Segment Start: Material for the task

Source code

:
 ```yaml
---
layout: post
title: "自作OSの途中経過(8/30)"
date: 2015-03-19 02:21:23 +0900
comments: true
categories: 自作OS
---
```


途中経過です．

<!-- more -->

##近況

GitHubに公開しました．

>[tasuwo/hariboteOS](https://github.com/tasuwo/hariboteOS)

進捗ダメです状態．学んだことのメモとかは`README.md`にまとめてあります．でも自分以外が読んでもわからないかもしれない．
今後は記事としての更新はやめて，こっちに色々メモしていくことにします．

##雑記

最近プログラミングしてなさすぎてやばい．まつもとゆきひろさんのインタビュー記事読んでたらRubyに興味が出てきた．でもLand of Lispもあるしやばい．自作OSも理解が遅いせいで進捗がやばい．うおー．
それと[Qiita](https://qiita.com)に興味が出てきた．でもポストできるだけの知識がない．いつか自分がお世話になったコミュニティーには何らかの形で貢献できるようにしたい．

Segment End: Material for the task

- [What the task requires] Retyping the whole listing exactly is the task here.

- [Solution for this exercise]
Source code

:
 ```yaml
---
layout: post
title: "自作OSの途中経過(8/30)"
date: 2015-03-19 02:21:23 +0900
comments: true
categories: 自作OS
---
```


途中経過です．

<!-- more -->

##近況

GitHubに公開しました．

>[tasuwo/hariboteOS](https://github.com/tasuwo/hariboteOS)

進捗ダメです状態．学んだことのメモとかは`README.md`にまとめてあります．でも自分以外が読んでもわからないかもしれない．
今後は記事としての更新はやめて，こっちに色々メモしていくことにします．

##雑記

最近プログラミングしてなさすぎてやばい．まつもとゆきひろさんのインタビュー記事読んでたらRubyに興味が出てきた．でもLand of Lispもあるしやばい．自作OSも理解が遅いせいで進捗がやばい．うおー．
それと[Qiita](https://qiita.com)に興味が出てきた．でもポストできるだけの知識がない．いつか自分がお世話になったコミュニティーには何らかの形で貢献できるようにしたい．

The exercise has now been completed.